__DESCRIPTION OF THE TASK__: Copy out each line of the data that includes the string "link".

__MATERIAL SHOWN__:
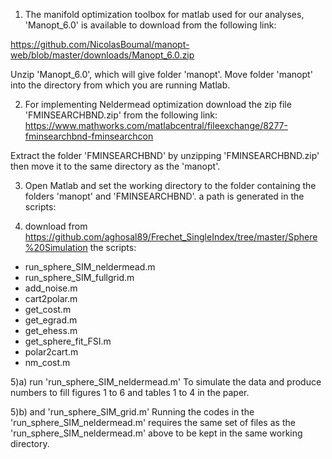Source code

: 1) The manifold optimization toolbox for matlab used for our analyses, 'Manopt_6.0' is available to download from the following link:

https://github.com/NicolasBoumal/manopt-web/blob/master/downloads/Manopt_6.0.zip

Unzip 'Manopt_6.0', which will give folder 'manopt'. Move folder 'manopt' into the directory from which you are running Matlab.

2) For implementing Neldermead optimization download the zip file 'FMINSEARCHBND.zip' from the following link:
https://www.mathworks.com/matlabcentral/fileexchange/8277-fminsearchbnd-fminsearchcon

Extract the folder 'FMINSEARCHBND' by unzipping 'FMINSEARCHBND.zip' then move it to the same directory as the 'manopt'. 

3) Open Matlab and set the working directory to the folder containing the folders 'manopt' and 'FMINSEARCHBND'. 
a path is generated in the scripts:

4) download from https://github.com/aghosal89/Frechet_SingleIndex/tree/master/Sphere%20Simulation the scripts:

  - run_sphere_SIM_neldermead.m
  - run_sphere_SIM_fullgrid.m 
  - add_noise.m
  - cart2polar.m
  - get_cost.m
  - get_egrad.m
  - get_ehess.m
  - get_sphere_fit_FSI.m
  - polar2cart.m
  - nm_cost.m

5)a) run 'run_sphere_SIM_neldermead.m' 
To simulate the data and produce numbers to fill figures 1 to 6 and tables 1 to 4 in the paper. 

5)b) and 'run_sphere_SIM_grid.m'
Running the codes in the 'run_sphere_SIM_neldermead.m' requires the same set of files as the 'run_sphere_SIM_neldermead.m' above to be kept in the same working directory.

__RESPONSE TO THE EXERCISE__:
: 1) The manifold optimization toolbox for matlab used for our analyses, 'Manopt_6.0' is available to download from the following link:
2) For implementing Neldermead optimization download the zip file 'FMINSEARCHBND.zip' from the following link:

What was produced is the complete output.